ICYMI: Survey highlights key barriers limiting number and scale of new approaches to paying for medicines

Print 05 April 2017
Michelle Drozd / PhRMA

In recent years we have seen remarkable scientific breakthroughs in the discovery of new therapies to treat some of the most challenging diseases faced by patients. These groundbreaking medicines have the power to change and save lives, but to help ensure patients have affordable access to these therapies, we need a payment system as innovative as today’s medicines.

To get to this new system, the private market has started to develop payment models that link reimbursement to real patient outcomes, and, in recent years, we’ve seen a steady increase in the number of innovative payment arrangements that tie payment for medicines to clinical results or otherwise reduce payer risk.

This progress is an important step in the right direction but regulations developed for an earlier era are limiting the number and scope of these new payment approaches. A recent survey of PhRMA member companies sheds light on the regulatory and operational barriers impeding broader implementation of innovative contracting arrangements.
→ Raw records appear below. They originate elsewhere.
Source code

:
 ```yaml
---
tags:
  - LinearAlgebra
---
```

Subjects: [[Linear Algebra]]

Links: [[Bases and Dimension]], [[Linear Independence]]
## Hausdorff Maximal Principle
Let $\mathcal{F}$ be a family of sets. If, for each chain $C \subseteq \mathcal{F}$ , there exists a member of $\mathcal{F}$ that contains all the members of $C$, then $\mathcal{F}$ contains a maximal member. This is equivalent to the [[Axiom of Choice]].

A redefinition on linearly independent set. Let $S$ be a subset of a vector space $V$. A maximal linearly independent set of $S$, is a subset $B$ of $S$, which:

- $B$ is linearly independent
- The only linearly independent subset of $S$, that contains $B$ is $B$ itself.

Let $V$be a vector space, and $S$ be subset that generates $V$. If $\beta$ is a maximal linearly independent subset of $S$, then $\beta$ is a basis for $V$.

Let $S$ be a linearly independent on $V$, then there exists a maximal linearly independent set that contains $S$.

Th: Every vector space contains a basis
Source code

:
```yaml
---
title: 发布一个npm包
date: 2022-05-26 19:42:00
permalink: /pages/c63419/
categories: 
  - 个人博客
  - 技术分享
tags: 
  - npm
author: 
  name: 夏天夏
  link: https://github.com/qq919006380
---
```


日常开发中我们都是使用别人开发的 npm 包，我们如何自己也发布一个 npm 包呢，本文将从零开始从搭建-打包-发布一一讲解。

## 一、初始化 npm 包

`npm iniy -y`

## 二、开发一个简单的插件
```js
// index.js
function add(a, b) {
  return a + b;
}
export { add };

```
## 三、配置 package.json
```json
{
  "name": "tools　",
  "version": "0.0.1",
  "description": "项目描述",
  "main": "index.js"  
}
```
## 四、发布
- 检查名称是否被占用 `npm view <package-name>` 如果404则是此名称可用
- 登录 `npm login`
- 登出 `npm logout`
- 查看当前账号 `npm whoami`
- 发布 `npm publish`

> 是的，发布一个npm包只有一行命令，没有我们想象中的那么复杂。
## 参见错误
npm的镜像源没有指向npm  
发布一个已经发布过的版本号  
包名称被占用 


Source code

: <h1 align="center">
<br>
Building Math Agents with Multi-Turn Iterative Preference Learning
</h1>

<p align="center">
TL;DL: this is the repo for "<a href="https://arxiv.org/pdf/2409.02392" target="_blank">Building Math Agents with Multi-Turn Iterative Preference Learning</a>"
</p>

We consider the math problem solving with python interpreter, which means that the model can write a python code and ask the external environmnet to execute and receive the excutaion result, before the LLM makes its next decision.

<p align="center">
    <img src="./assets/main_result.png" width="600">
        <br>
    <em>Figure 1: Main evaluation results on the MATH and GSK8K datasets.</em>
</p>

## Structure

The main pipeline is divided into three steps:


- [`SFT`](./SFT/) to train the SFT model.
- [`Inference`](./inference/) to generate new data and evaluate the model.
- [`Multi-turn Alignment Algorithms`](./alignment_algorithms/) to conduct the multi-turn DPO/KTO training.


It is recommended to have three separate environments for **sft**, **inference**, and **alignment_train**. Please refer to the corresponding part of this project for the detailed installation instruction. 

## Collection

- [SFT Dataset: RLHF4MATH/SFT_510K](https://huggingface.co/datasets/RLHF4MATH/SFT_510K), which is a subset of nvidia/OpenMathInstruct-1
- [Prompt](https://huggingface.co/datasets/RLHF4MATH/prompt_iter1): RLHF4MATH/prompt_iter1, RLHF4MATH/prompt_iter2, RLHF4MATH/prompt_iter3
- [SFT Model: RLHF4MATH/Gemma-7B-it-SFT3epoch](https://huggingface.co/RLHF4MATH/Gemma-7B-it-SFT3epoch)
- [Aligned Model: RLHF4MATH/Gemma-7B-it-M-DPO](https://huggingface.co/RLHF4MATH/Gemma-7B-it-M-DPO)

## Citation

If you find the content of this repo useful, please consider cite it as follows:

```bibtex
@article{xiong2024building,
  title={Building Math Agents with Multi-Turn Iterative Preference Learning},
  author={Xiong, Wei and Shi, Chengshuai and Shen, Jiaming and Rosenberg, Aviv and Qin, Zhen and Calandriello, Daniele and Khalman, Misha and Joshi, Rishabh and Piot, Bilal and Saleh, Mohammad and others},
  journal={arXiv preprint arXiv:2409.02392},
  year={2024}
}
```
Outdated rules in the following three key areas: government price reporting, Anti-Kickback Statute (AKS), and FDA rules on communications with payers, were reported by survey respondents as the greatest legal/regulatory barriers to advancing new approaches to paying for medicines—largely echoing earlier results from a payer survey on the same topic, as well recent NEHI recommendations based on insights from leading biopharmaceutical companies, payers and pharmaceutical benefit managers.

In addition to regulatory barriers cited in the PhRMA member survey, biopharmaceutical companies noted that significant operational barriers are standing in the way, as well—particularly when it comes to paying for outcomes based on patients’ real-world experiences with a particular medicine. In fact, companies cited inability to measure and/or track such real-world outcomes as leading barriers to implementation of new approaches to paying for medicines.

In response to these challenges, stakeholders from across the continuum have begun to coalesce around common-sense solutions to these issues, including the need to:

  1. Modernize price reporting requirements so that stakeholders can explore larger scale contracts that increase competition.
  2. Create a new safe harbor to the AKS to protect value-based arrangements and provide clarity for companies.
  3. Allow a full range of truthful and non-misleading communications between innovators and payers for all medically accepted uses of medicines.
  4. Improve capability for measurement through initiatives that make it easier for stakeholders to track outcomes across the health system, prioritizing measurement of factors that matter most to patients.